Ингитору бросало в дрожь при мысли о том, что сейчас она снова увидит это безумное, опаленное черным дыханием дракона лицо, эти глаза с жадной мертвой искрой, и ее снова охватывало то чувство бездны под ногами, когда-то испытанное рядом с ним. Бергвид все приближался, уже можно было рассмотреть лицо, и ей хотелось спрятаться за Торварда, чтобы Бергвид ее не увидел: казалось, что сам его взгляд способен убить, отравить, испортить. К ней приближался тот, вместо кого и из-за кого Торвард напал на ее отца; ее не оставляло чувство, что к ней приближается само воплощенное зло ее судьбы. Она верила, что с ним будет покончено, но сейчас нужно было найти в себе силы, чтобы в последний раз встретиться с этим злом лицом к лицу.

Впереди Бергвида шла невысокая женщина в белой одежде, с белыми волосами, и Ингитора подалась вперед, пытаясь разглядеть эту странную фигуру. Женщина двигалась легко, неслышно, ее ноги не попирали землю, а словно бы скользили над ней, и сама фигура дышала плавной величавостью, невозмутимостью, отстраненностью… Ингиторе вспомнилась Дагейда, и она похолодела от мысли, что ведьма, покровительница и злая судьба Бергвида, все же пришла, пришла! Она была белой, как смерть; она явилась из-за грани, чтобы…

– Кто, кто это? – Ингитора в лихорадочной тревоге дернула за рукав Халльмунда, стоявшего рядом с ней.

– Как это "кто"? – Халльмунд ее не понял. – Бергвид сын Стюрмира, конечно. Ты, говорят, видела его недавно, а не узнаешь?

– Да нет, не Бергвид! Я говорю про ту женщину.

– Какую женщину? – Халльмунд в недоумении оглянулся на нее. – Там все мужчины. Только вон йомфру Хильда, а то…

– Но вон же, женщина в белом платье, с белыми волосами! Конунг, ты видишь? Это… Это она!

Ингитора схватила Торварда за руку, и он медленно повернул к ней голову:

– Ты так кричишь, как будто увидела собственную смерть. Не волнуйся, все будет хорошо.

– Но ты-то видишь ее?!

– Кого? – Торвард хмурился, не понимая, отчего она так беспокоится. – Хильду?

– Да нет же!
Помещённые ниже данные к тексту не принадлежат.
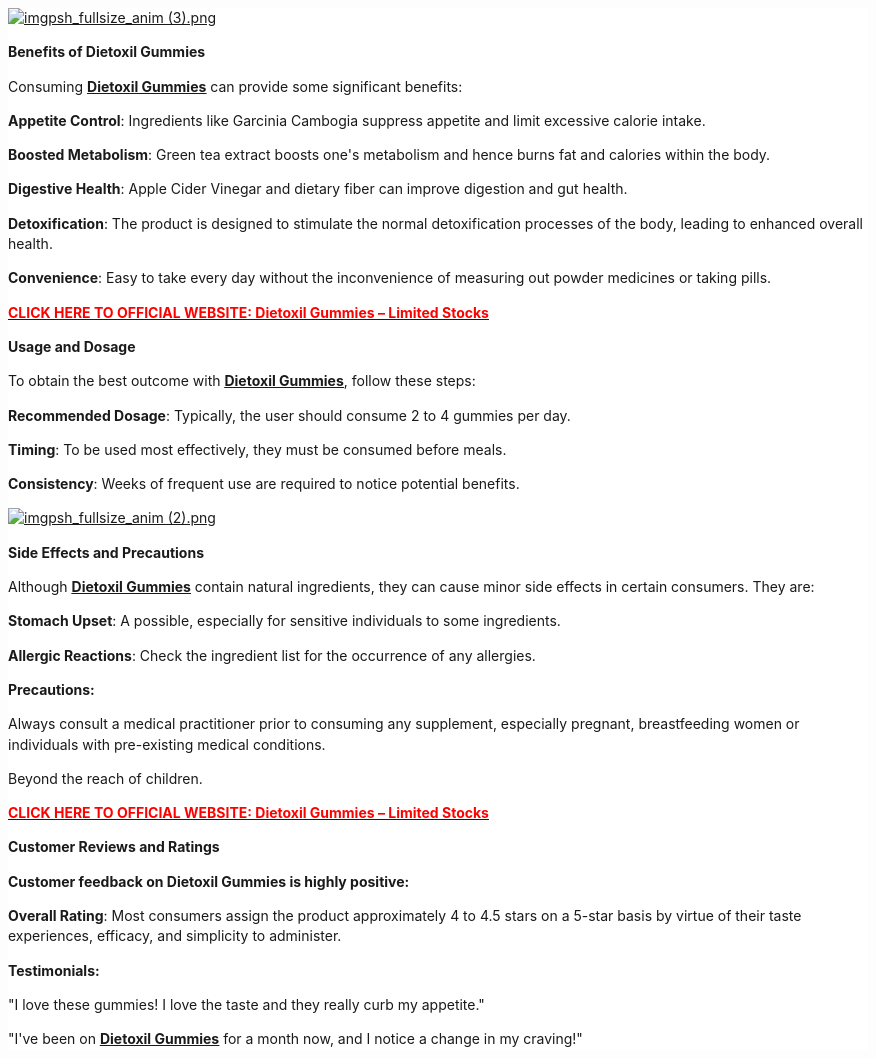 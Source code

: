 <p><a href="https://webhealthkart.com/get-dietoxil-gummies" target="_blank" rel="nofollow" data-saferedirecturl="https://www.google.com/url?hl=en&amp;q=https://webhealthkart.com/get-dietoxil-gummies&amp;source=gmail&amp;ust=1744532487791000&amp;usg=AOvVaw1cpEQ3WsU56-uxs15u97_1"><img src="https://groups.google.com/group/buy-dietoxil-gummies/attach/9b3718e9e7e64/imgpsh_fullsize_anim%20(3).png?part=0.4&amp;view=1" alt="imgpsh_fullsize_anim (3).png" width="535px" height="301px" data-iml="1438083.300000012" /></a></p>
<p><strong>Benefits of Dietoxil Gummies</strong></p>
<p>Consuming&nbsp;<strong><u><a href="https://webhealthkart.com/get-dietoxil-gummies" target="_blank" rel="nofollow" data-saferedirecturl="https://www.google.com/url?hl=en&amp;q=https://webhealthkart.com/get-dietoxil-gummies&amp;source=gmail&amp;ust=1744532487791000&amp;usg=AOvVaw1cpEQ3WsU56-uxs15u97_1">Dietoxil Gummies</a></u></strong>&nbsp;can provide some significant benefits:</p>
<p><strong>Appetite Control</strong>: Ingredients like Garcinia Cambogia suppress appetite and limit excessive calorie intake.</p>
<p><strong>Boosted Metabolism</strong>: Green tea extract boosts one's metabolism and hence burns fat and calories within the body.</p>
<p><strong>Digestive Health</strong>: Apple Cider Vinegar and dietary fiber can improve digestion and gut health.</p>
<p><strong>Detoxification</strong>: The product is designed to stimulate the normal detoxification processes of the body, leading to enhanced overall health.</p>
<p><strong>Convenience</strong>: Easy to take every day without the inconvenience of measuring out powder medicines or taking pills.</p>
<p><strong><u><a href="https://webhealthkart.com/get-dietoxil-gummies" target="_blank" rel="nofollow" data-saferedirecturl="https://www.google.com/url?hl=en&amp;q=https://webhealthkart.com/get-dietoxil-gummies&amp;source=gmail&amp;ust=1744532487791000&amp;usg=AOvVaw1cpEQ3WsU56-uxs15u97_1"><span style="color: #ff0000;">CLICK HERE TO OFFICIAL WEBSITE: Dietoxil Gummies &ndash; Limited Stocks</span></a></u></strong></p>
<p><strong>Usage and Dosage</strong></p>
<p>To obtain the best outcome with&nbsp;<strong><u><a href="https://webhealthkart.com/get-dietoxil-gummies" target="_blank" rel="nofollow" data-saferedirecturl="https://www.google.com/url?hl=en&amp;q=https://webhealthkart.com/get-dietoxil-gummies&amp;source=gmail&amp;ust=1744532487791000&amp;usg=AOvVaw1cpEQ3WsU56-uxs15u97_1">Dietoxil Gummies</a></u></strong>, follow these steps:</p>
<p><strong>Recommended Dosage</strong>: Typically, the user should consume 2 to 4 gummies per day.</p>
<p><strong>Timing</strong>: To be used most effectively, they must be consumed before meals.</p>
<p><strong>Consistency</strong>: Weeks of frequent use are required to notice potential benefits.</p>
<p><a href="https://webhealthkart.com/get-dietoxil-gummies" target="_blank" rel="nofollow" data-saferedirecturl="https://www.google.com/url?hl=en&amp;q=https://webhealthkart.com/get-dietoxil-gummies&amp;source=gmail&amp;ust=1744532487791000&amp;usg=AOvVaw1cpEQ3WsU56-uxs15u97_1"><img src="https://groups.google.com/group/buy-dietoxil-gummies/attach/9b3718e9e7e64/imgpsh_fullsize_anim%20(2).png?part=0.3&amp;view=1" alt="imgpsh_fullsize_anim (2).png" width="535px" height="355px" data-iml="1438381.300000012" /></a></p>
<p><strong>Side Effects and Precautions</strong></p>
<p>Although&nbsp;<strong><u><a href="https://webhealthkart.com/get-dietoxil-gummies" target="_blank" rel="nofollow" data-saferedirecturl="https://www.google.com/url?hl=en&amp;q=https://webhealthkart.com/get-dietoxil-gummies&amp;source=gmail&amp;ust=1744532487791000&amp;usg=AOvVaw1cpEQ3WsU56-uxs15u97_1">Dietoxil Gummies</a></u></strong>&nbsp;contain natural ingredients, they can cause minor side effects in certain consumers. They are:</p>
<p><strong>Stomach Upset</strong>: A possible, especially for sensitive individuals to some ingredients.</p>
<p><strong>Allergic Reactions</strong>: Check the ingredient list for the occurrence of any allergies.</p>
<p><strong>Precautions:</strong></p>
<p>Always consult a medical practitioner prior to consuming any supplement, especially pregnant, breastfeeding women or individuals with pre-existing medical conditions.</p>
<p>Beyond the reach of children.</p>
<p><strong><u><a href="https://webhealthkart.com/get-dietoxil-gummies" target="_blank" rel="nofollow" data-saferedirecturl="https://www.google.com/url?hl=en&amp;q=https://webhealthkart.com/get-dietoxil-gummies&amp;source=gmail&amp;ust=1744532487791000&amp;usg=AOvVaw1cpEQ3WsU56-uxs15u97_1"><span style="color: #ff0000;">CLICK HERE TO OFFICIAL WEBSITE: Dietoxil Gummies &ndash; Limited Stocks</span></a></u></strong></p>
<p><strong>Customer Reviews and Ratings</strong></p>
<p><strong>Customer feedback on Dietoxil Gummies is highly positive:</strong></p>
<p><strong>Overall Rating</strong>: Most consumers assign the product approximately 4 to 4.5 stars on a 5-star basis by virtue of their taste experiences, efficacy, and simplicity to administer.</p>
<p><strong>Testimonials:</strong></p>
<p>"I love these gummies! I love the taste and they really curb my appetite."</p>
<p>"I've been on&nbsp;<strong><u><a href="https://webhealthkart.com/get-dietoxil-gummies" target="_blank" rel="nofollow" data-saferedirecturl="https://www.google.com/url?hl=en&amp;q=https://webhealthkart.com/get-dietoxil-gummies&amp;source=gmail&amp;ust=1744532487792000&amp;usg=AOvVaw2ZDR1TxJd1Sc9yH6vqRIu0">Dietoxil Gummies</a></u></strong>&nbsp;for a month now, and I notice a change in my craving!"</p>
Всадницу!

Ингитора не хотела называть Дагейду по имени, поскольку о том, что у Торварда есть сестра-ведьма, знали только он и кюна Хёрдис.

– Где? – Торвард быстро обшарил взглядом всю Бергвидову дружину. – Ты ее видишь? Ты уверена?
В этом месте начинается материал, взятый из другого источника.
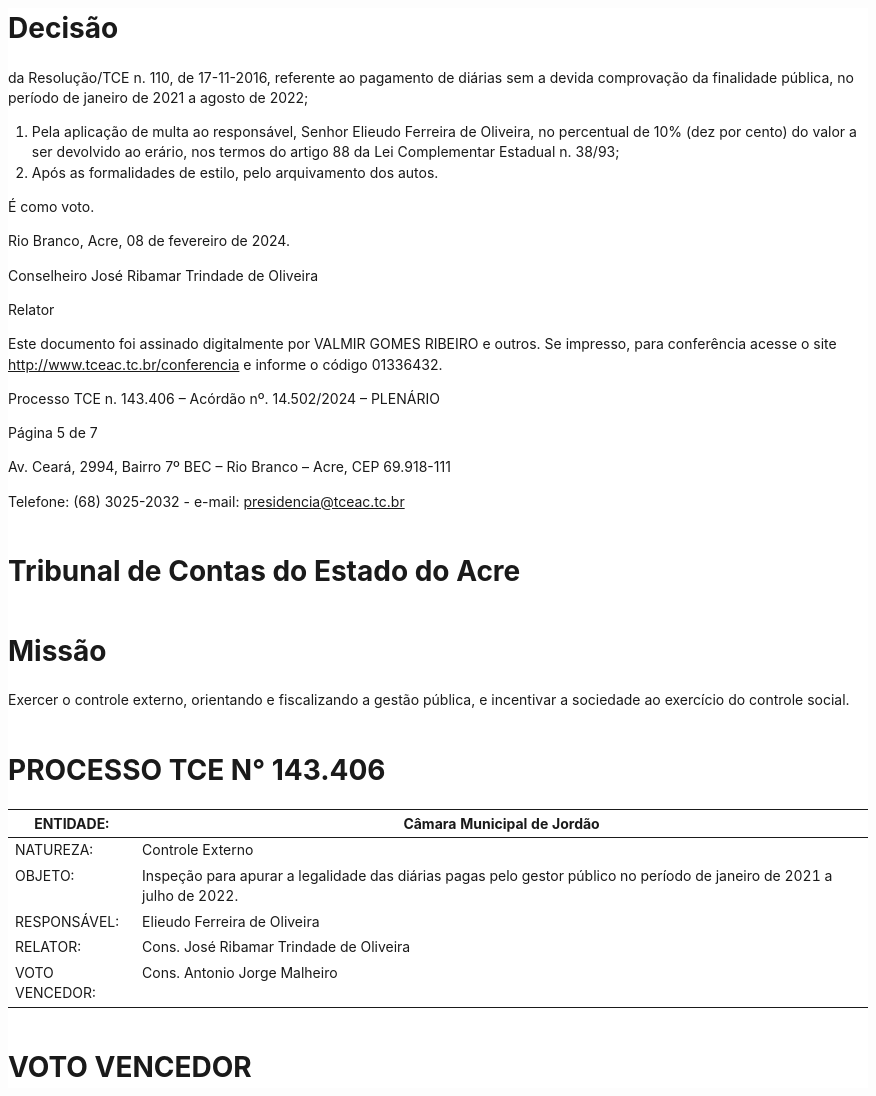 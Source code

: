# Decisão

da Resolução/TCE n. 110, de 17-11-2016, referente ao pagamento de diárias sem a devida comprovação da finalidade pública, no período de janeiro de 2021 a agosto de 2022;

1. Pela aplicação de multa ao responsável, Senhor Elieudo Ferreira de Oliveira, no percentual de 10% (dez por cento) do valor a ser devolvido ao erário, nos termos do artigo 88 da Lei Complementar Estadual n. 38/93;
2. Após as formalidades de estilo, pelo arquivamento dos autos.

É como voto.

Rio Branco, Acre, 08 de fevereiro de 2024.

Conselheiro José Ribamar Trindade de Oliveira

Relator

Este documento foi assinado digitalmente por VALMIR GOMES RIBEIRO e outros. Se impresso, para conferência acesse o site http://www.tceac.tc.br/conferencia e informe o código 01336432.

Processo TCE n. 143.406 – Acórdão nº. 14.502/2024 – PLENÁRIO

Página 5 de 7

Av. Ceará, 2994, Bairro 7º BEC – Rio Branco – Acre, CEP 69.918-111

Telefone: (68) 3025-2032 - e-mail: presidencia@tceac.tc.br

# Tribunal de Contas do Estado do Acre

# Missão

Exercer o controle externo, orientando e fiscalizando a gestão pública, e incentivar a sociedade ao exercício do controle social.

# PROCESSO TCE N° 143.406

|ENTIDADE:|Câmara Municipal de Jordão|
|---|---|
|NATUREZA:|Controle Externo|
|OBJETO:|Inspeção para apurar a legalidade das diárias pagas pelo gestor público no período de janeiro de 2021 a julho de 2022.|
|RESPONSÁVEL:|Elieudo Ferreira de Oliveira|
|RELATOR:|Cons. José Ribamar Trindade de Oliveira|
|VOTO VENCEDOR:|Cons. Antonio Jorge Malheiro|

# VOTO VENCEDOR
Ингитора молчала. На зрение ни Торвард, ни Халльмунд не жаловались. Просто они ее не видели.

– Она … Идет впереди него, – тихо сказала Ингитора. – И она совсем белая. Вся-вся.
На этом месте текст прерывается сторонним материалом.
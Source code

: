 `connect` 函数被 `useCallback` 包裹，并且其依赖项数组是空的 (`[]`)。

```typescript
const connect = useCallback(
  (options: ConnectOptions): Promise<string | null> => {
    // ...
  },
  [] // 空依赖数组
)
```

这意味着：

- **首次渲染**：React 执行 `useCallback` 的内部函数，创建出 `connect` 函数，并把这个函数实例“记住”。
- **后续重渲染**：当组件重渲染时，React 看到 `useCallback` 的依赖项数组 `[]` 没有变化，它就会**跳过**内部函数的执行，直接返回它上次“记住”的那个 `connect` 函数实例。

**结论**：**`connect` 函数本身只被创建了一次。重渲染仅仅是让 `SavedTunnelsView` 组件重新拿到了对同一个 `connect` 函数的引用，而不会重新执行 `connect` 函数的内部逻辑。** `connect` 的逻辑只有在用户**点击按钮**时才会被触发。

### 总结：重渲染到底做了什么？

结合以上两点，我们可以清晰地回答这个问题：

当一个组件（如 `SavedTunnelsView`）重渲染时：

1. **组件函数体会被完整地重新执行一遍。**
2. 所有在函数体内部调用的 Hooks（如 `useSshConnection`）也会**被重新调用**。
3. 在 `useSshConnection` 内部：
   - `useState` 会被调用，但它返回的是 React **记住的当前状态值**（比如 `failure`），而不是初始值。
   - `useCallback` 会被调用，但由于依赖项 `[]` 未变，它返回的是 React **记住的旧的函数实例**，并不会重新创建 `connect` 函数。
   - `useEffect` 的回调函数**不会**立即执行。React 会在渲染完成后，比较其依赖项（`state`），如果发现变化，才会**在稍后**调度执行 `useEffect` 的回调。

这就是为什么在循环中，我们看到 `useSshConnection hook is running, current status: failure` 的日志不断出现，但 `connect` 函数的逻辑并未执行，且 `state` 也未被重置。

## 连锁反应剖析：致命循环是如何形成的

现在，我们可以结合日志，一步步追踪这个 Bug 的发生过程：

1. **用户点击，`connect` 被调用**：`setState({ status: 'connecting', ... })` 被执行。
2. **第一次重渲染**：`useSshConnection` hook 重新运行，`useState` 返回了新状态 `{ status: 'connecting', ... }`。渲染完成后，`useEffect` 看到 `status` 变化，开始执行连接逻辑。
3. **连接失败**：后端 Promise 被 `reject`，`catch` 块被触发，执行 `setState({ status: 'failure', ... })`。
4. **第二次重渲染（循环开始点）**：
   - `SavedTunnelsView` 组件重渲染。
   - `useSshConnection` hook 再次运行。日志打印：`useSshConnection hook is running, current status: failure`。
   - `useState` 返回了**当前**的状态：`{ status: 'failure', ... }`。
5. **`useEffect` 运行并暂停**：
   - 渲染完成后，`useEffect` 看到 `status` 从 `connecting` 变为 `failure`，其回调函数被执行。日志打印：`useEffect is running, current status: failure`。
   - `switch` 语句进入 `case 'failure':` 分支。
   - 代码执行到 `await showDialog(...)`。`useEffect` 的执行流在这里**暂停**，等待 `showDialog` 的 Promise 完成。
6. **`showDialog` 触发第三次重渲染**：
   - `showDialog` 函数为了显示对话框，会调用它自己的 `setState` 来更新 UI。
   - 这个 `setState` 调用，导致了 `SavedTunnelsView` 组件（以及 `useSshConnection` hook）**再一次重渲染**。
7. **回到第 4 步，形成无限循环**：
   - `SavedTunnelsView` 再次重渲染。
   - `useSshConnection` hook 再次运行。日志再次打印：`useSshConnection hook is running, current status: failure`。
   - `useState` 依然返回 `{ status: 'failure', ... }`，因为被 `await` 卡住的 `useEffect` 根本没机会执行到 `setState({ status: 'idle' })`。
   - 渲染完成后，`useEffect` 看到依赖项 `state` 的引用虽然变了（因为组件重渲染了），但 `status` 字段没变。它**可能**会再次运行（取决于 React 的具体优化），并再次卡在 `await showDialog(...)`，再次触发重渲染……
– Да ты, йомфру, никак умеешь видеть духов! – сообразил Халльмунд. – Ну, это да! Скальды – они ведь тоже отчасти колдуны.

– Духов? Значит, это…

– Если там есть какая-то женщина, то это его фюльгъя! Что она делает?

– Она уходит…

На глазах у Ингиторы белая женщина в облике Дагейды сошла с тропы и тем же мерным неспешным шагом двинулась прочь от святилища. Она уходила к горам, а Ингитора, стараясь навсегда запомнить это зрелище, смотрела ей в спину, хотя и понимала, что это опасно. Дух-двойник уходил от Бергвида, а это означает, что его жизненный путь окончен, нить судьбы размотана до конца. Белое пятнышко тумана отдалялось, бледнело, терялось в пестрой дали лесистых склонов – и вдруг исчезло.

От потрясения весь ее страх перед Бергвидом прошел, и теперь, когда он со своими людьми приблизился, Ингитора смотрела на него скорее с жалостью, чем с прежним ужасом. Торвард глубоко вдохнул и первым сделал шаг навстречу, и вслед за ним шагнули все его ярлы и хирдманы ближней дружины. Два конунга встретились точно напротив двух высоких камней, ограждавших вход на мыс, и между ними оставалось не более пяти шагов.